# Student Performance Prediction Project

## Introduction
This project aims to predict student performance based on various features. The data used includes student profiles, academic performance, and behavioral interactions with a virtual learning environment.

## Data Cleaning and Preprocessing
The first step involves reading the dataset and inspecting its structure. Let's begin by loading the data and displaying some basic information.

In [None]:
import pandas as pd
import matplotlib.pyplot as plt
import seaborn as sns
from sklearn.preprocessing import LabelEncoder
from sklearn.model_selection import train_test_split
from sklearn.ensemble import RandomForestClassifier
from sklearn.metrics import accuracy_score, classification_report, confusion_matrix
from sklearn.svm import SVC
from sklearn.neighbors import KNeighborsClassifier
from sklearn.model_selection import GridSearchCV


data = pd.read_csv('education.csv')

# Display the first few rows and information about the dataset
data_head = data.head()
data_info = data.info()

data_head, data_info

## Dataset Description
The dataset contains 480 entries and 17 columns.
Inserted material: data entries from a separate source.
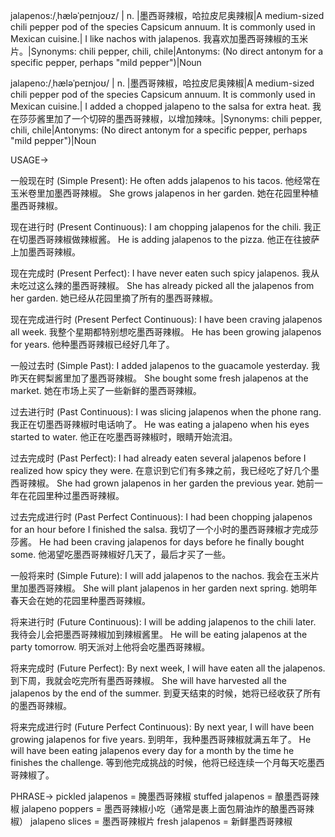 jalapenos:/ˌhæləˈpeɪnjoʊz/ | n. |墨西哥辣椒，哈拉皮尼奥辣椒|A medium-sized chili pepper pod of the species Capsicum annuum.  It is commonly used in Mexican cuisine.| I like nachos with jalapenos. 我喜欢加墨西哥辣椒的玉米片。|Synonyms: chili pepper, chili, chile|Antonyms: (No direct antonym for a specific pepper, perhaps "mild pepper")|Noun

jalapeno:/ˌhæləˈpeɪnjoʊ/ | n. |墨西哥辣椒，哈拉皮尼奥辣椒|A medium-sized chili pepper pod of the species Capsicum annuum.  It is commonly used in Mexican cuisine.|  I added a chopped jalapeno to the salsa for extra heat. 我在莎莎酱里加了一个切碎的墨西哥辣椒，以增加辣味。|Synonyms: chili pepper, chili, chile|Antonyms: (No direct antonym for a specific pepper, perhaps "mild pepper")|Noun


USAGE->

一般现在时 (Simple Present):
He often adds jalapenos to his tacos.  他经常在玉米卷里加墨西哥辣椒。
She grows jalapenos in her garden. 她在花园里种植墨西哥辣椒。

现在进行时 (Present Continuous):
I am chopping jalapenos for the chili. 我正在切墨西哥辣椒做辣椒酱。
He is adding jalapenos to the pizza. 他正在往披萨上加墨西哥辣椒。

现在完成时 (Present Perfect):
I have never eaten such spicy jalapenos. 我从未吃过这么辣的墨西哥辣椒。
She has already picked all the jalapenos from her garden. 她已经从花园里摘了所有的墨西哥辣椒。

现在完成进行时 (Present Perfect Continuous):
I have been craving jalapenos all week. 我整个星期都特别想吃墨西哥辣椒。
He has been growing jalapenos for years. 他种墨西哥辣椒已经好几年了。

一般过去时 (Simple Past):
I added jalapenos to the guacamole yesterday. 我昨天在鳄梨酱里加了墨西哥辣椒。
She bought some fresh jalapenos at the market. 她在市场上买了一些新鲜的墨西哥辣椒。


过去进行时 (Past Continuous):
I was slicing jalapenos when the phone rang. 我正在切墨西哥辣椒时电话响了。
He was eating a jalapeno when his eyes started to water. 他正在吃墨西哥辣椒时，眼睛开始流泪。

过去完成时 (Past Perfect):
I had already eaten several jalapenos before I realized how spicy they were. 在意识到它们有多辣之前，我已经吃了好几个墨西哥辣椒。
She had grown jalapenos in her garden the previous year. 她前一年在花园里种过墨西哥辣椒。

过去完成进行时 (Past Perfect Continuous):
I had been chopping jalapenos for an hour before I finished the salsa. 我切了一个小时的墨西哥辣椒才完成莎莎酱。
He had been craving jalapenos for days before he finally bought some. 他渴望吃墨西哥辣椒好几天了，最后才买了一些。

一般将来时 (Simple Future):
I will add jalapenos to the nachos. 我会在玉米片里加墨西哥辣椒。
She will plant jalapenos in her garden next spring. 她明年春天会在她的花园里种墨西哥辣椒。

将来进行时 (Future Continuous):
I will be adding jalapenos to the chili later. 我待会儿会把墨西哥辣椒加到辣椒酱里。
He will be eating jalapenos at the party tomorrow. 明天派对上他将会吃墨西哥辣椒。

将来完成时 (Future Perfect):
By next week, I will have eaten all the jalapenos. 到下周，我就会吃完所有墨西哥辣椒。
She will have harvested all the jalapenos by the end of the summer. 到夏天结束的时候，她将已经收获了所有的墨西哥辣椒。

将来完成进行时 (Future Perfect Continuous):
By next year, I will have been growing jalapenos for five years. 到明年，我种墨西哥辣椒就满五年了。
He will have been eating jalapenos every day for a month by the time he finishes the challenge. 等到他完成挑战的时候，他将已经连续一个月每天吃墨西哥辣椒了。



PHRASE->
pickled jalapenos = 腌墨西哥辣椒
stuffed jalapenos = 酿墨西哥辣椒
jalapeno poppers = 墨西哥辣椒小吃（通常是裹上面包屑油炸的酿墨西哥辣椒）
jalapeno slices = 墨西哥辣椒片
fresh jalapenos = 新鲜墨西哥辣椒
Each entry represents a student, and the columns represent various attributes related to the student's education, such as gender, nationality, stage, grade, etc.

Numerical Columns: 'raisedhands', 'VisITedResources', 'AnnouncementsView', 'Discussion'
Categorical Columns: 'gender', 'NationalITy', 'PlaceofBirth', 'StageID', 'GradeID', 'SectionID', 'Topic', 'Semester', 'Relation', 'ParentAnsweringSurvey', 'ParentschoolSatisfaction', 'StudentAbsenceDays'
Target Column: 'Class'
There are no null values in any of the columns, which is a good starting point.

## Exploratory Data Analysis

In [None]:
# plot the student performance according to their Nationality with consistent color mapping for L, M, H
plt.figure(figsize=(16, 8))
sns.countplot(data=data, x='NationalITy', hue='Class',
              hue_order=['L', 'M', 'H'], palette={"L": "red", "M": "yellow", "H": "green"},
              order=data['NationalITy'].value_counts().index)
plt.title('Student Performance According to Nationality')
plt.xlabel('Nationality')
plt.ylabel('Count')
plt.xticks(rotation=45)
plt.show()

Student Performance According to Nationality
In this updated bar chart, the colors are consistently mapped to the performance levels:

"Low" performance is represented in red.
"Middle" performance is represented in yellow.
"High" performance is represented in green.

In [None]:
# How is the students' general performance with consistent color mapping for L, M, H?
plt.figure(figsize=(8, 6))
sns.countplot(data=data, x='Class', order=['L', 'M', 'H'], palette={"L": "red", "M": "yellow", "H": "green"})
plt.title('Students\' General Performance')
plt.xlabel('Performance Class')
plt.ylabel('Count')
plt.show()

In [None]:
# How is the student performance according to their educational level?
plt.figure(figsize=(12, 6))
sns.countplot(data=data, x='StageID', hue='Class', hue_order=['L', 'M', 'H'], palette={"L": "red", "M": "yellow", "H": "green"})
plt.title('Student Performance According to Educational Level')
plt.xlabel('Educational Level')
plt.ylabel('Count')
plt.show()

In [None]:
# How is the student performance according to the sections?
plt.figure(figsize=(10, 6))
sns.countplot(data=data, x='SectionID', hue='Class', hue_order=['L', 'M', 'H'], palette={"L": "red", "M": "yellow", "H": "green"})
plt.title('Student Performance According to Sections')
plt.xlabel('Section')
plt.ylabel('Count')
plt.show()

In [None]:
# How is the student performance according to the learning topics?
plt.figure(figsize=(16, 8))
sns.countplot(data=data, x='Topic', hue='Class', hue_order=['L', 'M', 'H'], palette={"L": "red", "M": "yellow", "H": "green"})
plt.title('Student Performance According to Learning Topics')
plt.xlabel('Learning Topics')
plt.ylabel('Count')
plt.xticks(rotation=45)
plt.show()

In [None]:
# How is the student performance according to the semester?
plt.figure(figsize=(10, 6))
sns.countplot(data=data, x='Semester', hue='Class', hue_order=['L', 'M', 'H'], palette={"L": "red", "M": "yellow", "H": "green"})
plt.title('Student Performance According to Semester')
plt.xlabel('Semester')
plt.ylabel('Count')
plt.show()

In [None]:
# How is the student performance according to their absence?
plt.figure(figsize=(10, 6))
sns.countplot(data=data, x='StudentAbsenceDays', hue='Class', hue_order=['L', 'M', 'H'], palette={"L": "red", "M": "yellow", "H": "green"})
plt.title('Student Performance According to Absence Days')
plt.xlabel('Absence Days')
plt.ylabel('Count')
plt.show()

## Data Exploration Summary:
1. Student Performance According to Nationality: Students from Kuwait and Jordan form the majority. Performance is distributed across all three categories.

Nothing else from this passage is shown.